Thursday, January 5, 2012
(October 1942, U.S.)
During World War II, there was no greater movie hero than the great John Wayne! However, I'm convinced that just about every character he played in nearly every war film he did was pretty much the same guy! He was often a military commander who cared for his men, but would not take any crap from them and would harden his heart and distance himself if it meant keeping them safe and winning the day against the enemy. Hoever, redundant or not, during a time when Americans were rallied against the Japanese and our patriotism was at its peak, this was probably just the way we wanted "the Duke" to be. It should be noted, though, that FLYING TIGERS was Wayne's first war film and also one of the first films (if not THE first film) to make use of the Japanese attack on Pearl Harbor, which had only occurred eleven months prior. It would seem that American movie audiences were not only ready to address what had happened on screen, but were also ready to see "the Japs" get their asses kicked by some good 'ol fashioned American military heroes!

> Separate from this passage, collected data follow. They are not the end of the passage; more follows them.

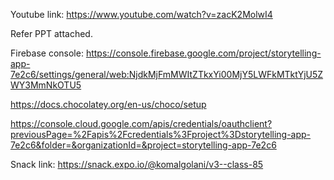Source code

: Youtube link:
https://www.youtube.com/watch?v=zacK2MolwI4

Refer PPT attached.

Firebase console:
https://console.firebase.google.com/project/storytelling-app-7e2c6/settings/general/web:NjdkMjFmMWItZTkxYi00MjY5LWFkMTktYjU5ZWY3MmNkOTU5

https://docs.chocolatey.org/en-us/choco/setup

https://console.cloud.google.com/apis/credentials/oauthclient?previousPage=%2Fapis%2Fcredentials%3Fproject%3Dstorytelling-app-7e2c6&folder=&organizationId=&project=storytelling-app-7e2c6


Snack link:
https://snack.expo.io/@komalgolani/v3--class-85
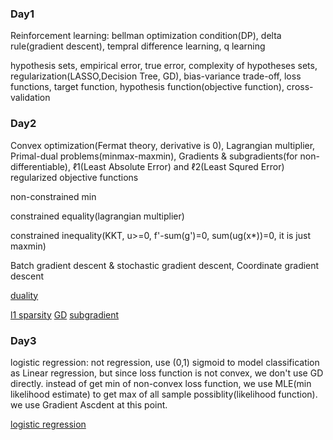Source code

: ### Day1

Reinforcement learning: bellman optimization condition(DP), delta rule(gradient descent), tempral difference learning, q learning

hypothesis sets, empirical error, true error, complexity of hypotheses sets, regularization(LASSO,Decision Tree, GD), bias-variance trade-off, loss functions, target function, hypothesis function(objective function), cross-validation


### Day2

Convex optimization(Fermat theory, derivative is 0), Lagrangian multiplier, Primal-dual problems(minmax-maxmin), Gradients & subgradients(for non-differentiable), ℓ1(Least Absolute Error) and ℓ2(Least Squred Error) regularized objective functions


non-constrained min

constrained equality(lagrangian multiplier)

constrained inequality(KKT, u>=0, f'-sum(g')=0, sum(ug(x*))=0, it is just maxmin)


Batch gradient descent & stochastic gradient descent, Coordinate gradient descent

<a href=https://www.zhihu.com/question/58584814>duality</a>

<a href=https://www.quora.com/Why-small-l1-norm-means-sparsity/answer/Prasoon-Goyal>l1 sparsity</a>
<a href=https://www.cnblogs.com/pinard/p/5970503.html>GD</a>
<a href=https://blog.csdn.net/lansatiankongxxc/article/details/46386341>subgradient</a>


### Day3

logistic regression: not regression, use (0,1) sigmoid to model classification as Linear regression, but since loss function is not convex, we don't use GD directly. instead of get min of non-convex loss function, we use MLE(min likelihood estimate) to get max of all sample possiblity(likelihood function). we use Gradient Ascdent at this point.

<a href=https://blog.csdn.net/w401229755/article/details/51712581>logistic regression</a>

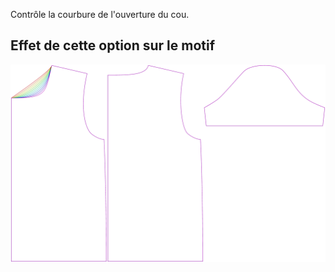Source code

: Contrôle la courbure de l'ouverture du cou.


## Effet de cette option sur le motif
![Cette image montre l'effet de cette option en superposant plusieurs variantes qui ont une valeur différente pour cette option](teagan_necklinebend_sample.svg "Effet de cette option sur le motif")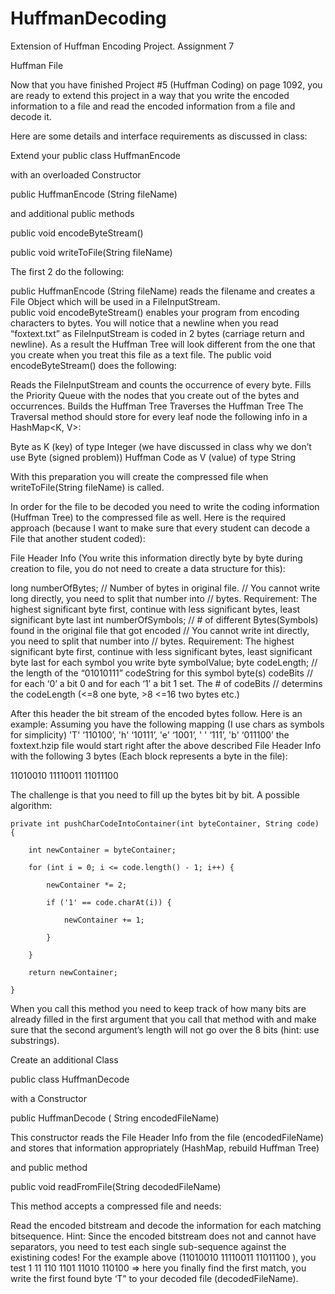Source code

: # HuffmanDecoding
Extension of Huffman Encoding Project.
Assignment 7

Huffman File

Now that you have finished Project #5 (Huffman Coding) on page 1092, you are ready to extend this project in a way that you write the encoded information to a file and read the encoded information from a file and decode it.

Here are some details and interface requirements as discussed in class:

Extend your public class HuffmanEncode

with an overloaded Constructor

public HuffmanEncode (String fileName)

and additional public methods

public void encodeByteStream()

public void writeToFile(String fileName)

 

The first 2 do the following:

public HuffmanEncode (String fileName) reads the filename and creates a File Object which will be used in a FileInputStream.  
public void encodeByteStream() enables your program from encoding characters to bytes. You will notice that a newline when you read “foxtext.txt” as  FileInputStream is coded in 2 bytes (carriage return and newline). As a result the Huffman Tree will look different from the one that you create when you treat this file as a text file.
The public void encodeByteStream()  does the following:

Reads the FileInputStream and counts the occurrence of every byte.
Fills the Priority Queue with the nodes that you create out of the bytes and occurrences.
Builds the Huffman Tree
Traverses the Huffman Tree 
The Traversal method should store for every leaf node the following info in a HashMap<K, V>:

Byte as K (key) of type Integer (we have discussed in class why we don’t use Byte (signed problem))
Huffman Code as V (value) of type String

With this preparation you will create the compressed file when writeToFile(String fileName) is called.

In order for the file to be decoded you need to write the coding information (Huffman Tree) to the compressed file as well. Here is the required approach (because I want to make sure that every student can decode a File that another student coded):

File Header Info (You write this information directly byte by byte during creation to file, you do not need to create a data structure for this):

long numberOfBytes;  // Number of bytes in original file. 
                                          // You cannot write long directly, you need to split that number into
                                         // bytes. Requirement: The highest significant byte first, continue with less significant bytes, least significant byte last
int numberOfSymbols;  // # of different Bytes(Symbols) found in the original file that got encoded
                                          // You cannot write int directly, you need to split that number into
                                         // bytes. Requirement: The highest significant byte first, continue with less significant bytes, least significant byte last
for each symbol you write
byte symbolValue;
byte codeLength; // the length of the “01010111” codeString for this symbol
byte(s) codeBits // for each ‘0’ a bit 0 and for each ‘1’ a bit 1 set. The # of codeBits
                                // determins the codeLength (<=8 one byte, >8 <=16 two bytes etc.)

After this header the bit stream of the encoded bytes follow. Here is an example:
Assuming you have the following mapping (I use chars as symbols for simplicity)
'T' ‘110100’, 'h' ‘10111’, 'e' ‘1001’, ' ' ‘111’,  'b' ‘011100’ the foxtext.hzip file would start right after the above described File Header Info with the following 3 bytes (Each block represents a byte in the file):

11010010   11110011   11011100

The challenge is that you need to fill up the bytes bit by bit. A possible algorithm:

 

    private int pushCharCodeIntoContainer(int byteContainer, String code) {

        int newContainer = byteContainer;

        for (int i = 0; i <= code.length() - 1; i++) {

            newContainer *= 2;

            if ('1' == code.charAt(i)) {

                newContainer += 1;

            }

        }

        return newContainer;

    }

When you call this method you need to keep track of how many bits are already filled in the first argument that you call that method with and make sure that the second argument’s length will not go over the 8 bits (hint: use substrings).

Create an additional Class

public class HuffmanDecode

with a Constructor

public HuffmanDecode ( String encodedFileName)

This constructor reads the File Header Info from the file (encodedFileName)
and stores that information appropriately (HashMap, rebuild Huffman Tree)

and public method

public void readFromFile(String decodedFileName)

This method accepts a compressed file and needs:

Read the encoded bitstream and decode the information for each matching bitsequence.
Hint: Since the encoded bitstream does not and cannot have separators, you need to test each single sub-sequence against the existining codes! For the example above (11010010   11110011   11011100 ), you test 
1
11
110
1101
11010
110100  => here you finally find the first match, you write the first found byte ‘T” to your decoded file (decodedFileName).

And so, the great John Wayne in this film leads the Flying Tigers, a legendary unit not sanctioned by the American government at the time. The pilots are the usual mixed bunch, motivated by money (as they receive a bounty for each aircraft shot down), patriotism or just for the thrill of aerial combat. These black and white sequences of aerial combat, by the way, are some of the best you're likely to see on screen for that particular era. However, their motivations, whatever they might be, are suddenly altered and put to the real test following the events of December 7, 1941. Money no longer matters. Patriotism and victory against the Japanese empire will surely win the day and it'll feel damn good to be an American. It's just a shame that Hollywood could not have returned to that old fashioned American spirit after 9/11. Perhaps that was when we need John Rambo the most; fighting Al Qaeda!

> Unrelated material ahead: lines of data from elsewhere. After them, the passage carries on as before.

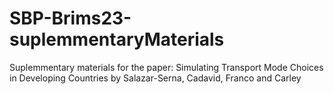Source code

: # SBP-Brims23-suplemmentaryMaterials
Suplemmentary materials for the paper: Simulating Transport Mode Choices in Developing Countries  by Salazar-Serna, Cadavid, Franco and Carley
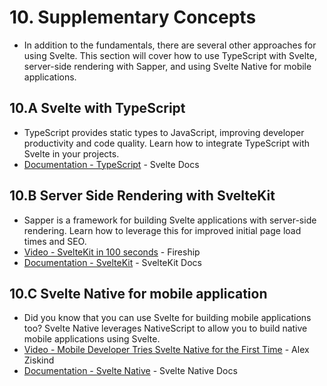# 10. Supplementary Concepts
- In addition to the fundamentals, there are several other approaches for using Svelte. This section will cover how to use TypeScript with Svelte, server-side rendering with Sapper, and using Svelte Native for mobile applications.

## 10.A Svelte with TypeScript
- TypeScript provides static types to JavaScript, improving developer productivity and code quality. Learn how to integrate TypeScript with Svelte in your projects.
- [Documentation - TypeScript](https://svelte.dev/docs/typescript) - Svelte Docs

## 10.B Server Side Rendering with SvelteKit
- Sapper is a framework for building Svelte applications with server-side rendering. Learn how to leverage this for improved initial page load times and SEO.
- [Video - SvelteKit in 100 seconds](https://www.youtube.com/watch?v=H1eEFfAkIik) - Fireship
- [Documentation - SvelteKit](https://kit.svelte.dev) - SvelteKit Docs

## 10.C Svelte Native for mobile application
- Did you know that you can use Svelte for building mobile applications too? Svelte Native leverages NativeScript to allow you to build native mobile applications using Svelte.
- [Video - Mobile Developer Tries Svelte Native for the First Time](https://www.youtube.com/watch?v=fArLErtffLY) - Alex Ziskind
- [Documentation - Svelte Native](https://svelte-native.technology/docs) - Svelte Native Docs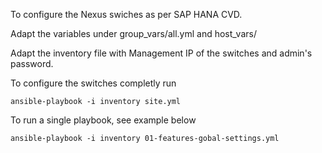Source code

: To configure the Nexus swiches as per SAP HANA CVD.

Adapt the variables under group_vars/all.yml and host_vars/

Adapt the inventory file with Management IP of the switches and admin's password. 

To configure the switches completly run

    ansible-playbook -i inventory site.yml 

To run a single playbook, see example below

    ansible-playbook -i inventory 01-features-gobal-settings.yml
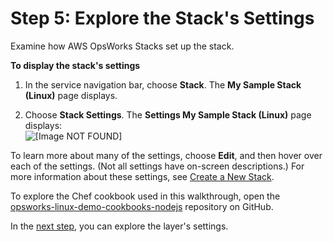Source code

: # Step 5: Explore the Stack's Settings<a name="gettingstarted-intro-explore-stack"></a>

Examine how AWS OpsWorks Stacks set up the stack\.

**To display the stack's settings**

1. In the service navigation bar, choose **Stack**\. The **My Sample Stack \(Linux\)** page displays\.

1. Choose **Stack Settings**\. The **Settings My Sample Stack \(Linux\)** page displays:  
![\[Image NOT FOUND\]](http://docs.aws.amazon.com/opsworks/latest/userguide/images/gs-example-stack-page-console.png)

To learn more about many of the settings, choose **Edit**, and then hover over each of the settings\. \(Not all settings have on\-screen descriptions\.\) For more information about these settings, see [Create a New Stack](workingstacks-creating.md)\.

To explore the Chef cookbook used in this walkthrough, open the [opsworks\-linux\-demo\-cookbooks\-nodejs](https://github.com/awslabs/opsworks-linux-demo-cookbook-nodejs) repository on GitHub\.

In the [next step](gettingstarted-intro-explore-layer.md), you can explore the layer's settings\.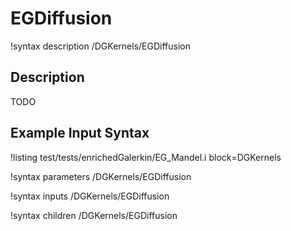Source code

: # EGDiffusion

!syntax description /DGKernels/EGDiffusion

## Description

TODO

## Example Input Syntax

!listing test/tests/enrichedGalerkin/EG_Mandel.i block=DGKernels

!syntax parameters /DGKernels/EGDiffusion

!syntax inputs /DGKernels/EGDiffusion

!syntax children /DGKernels/EGDiffusion
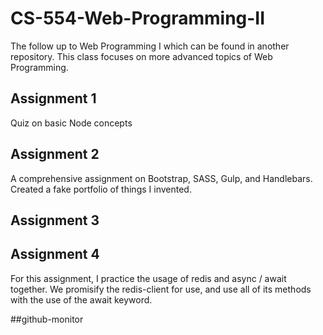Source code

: # CS-554-Web-Programming-II
The follow up to Web Programming I which can be found in another repository. This class focuses on more advanced topics of Web Programming.

## Assignment 1
Quiz on basic Node concepts

## Assignment 2
A comprehensive assignment on Bootstrap, SASS, Gulp, and Handlebars. Created a fake portfolio of things I invented.

## Assignment 3

## Assignment 4
For this assignment, I practice the usage of redis and async / await together. We promisify the redis-client for use, and use all of its methods with the use of the await keyword.

##github-monitor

One thing that does irritate me, though, in FLYING TIGERS is this constantly repeated camera shot of the Japanese pilots holding their faces in agony whenever one of their planes is hit by bullets. They ridiculously look more like they've been doused in the face with hard water rather than shot to pieces. Watch the film and you'll see what I mean. On the other side of the coin, though, is a particular shot of the camera panning down to the desk, stopping at a page-a-day calendar with the date Sunday, December 7, 1941. It's almost chilling to watch that shot because we already know what's about to happen on that day.
Favorite line or dialogue:
Woody Jason: "Now wait a minute, fellas, we're all makin' the same salary - six hundred buck a month and five hundred a Jap, right?"
Pilot: "You know, back home most of us have killed rattle snakes whether there's a bounty on 'em or not."
Woody: "I know, but you're protecting your own home. This is not our home. It's not our fight. It's a business. And boy, I hope business is GOOD."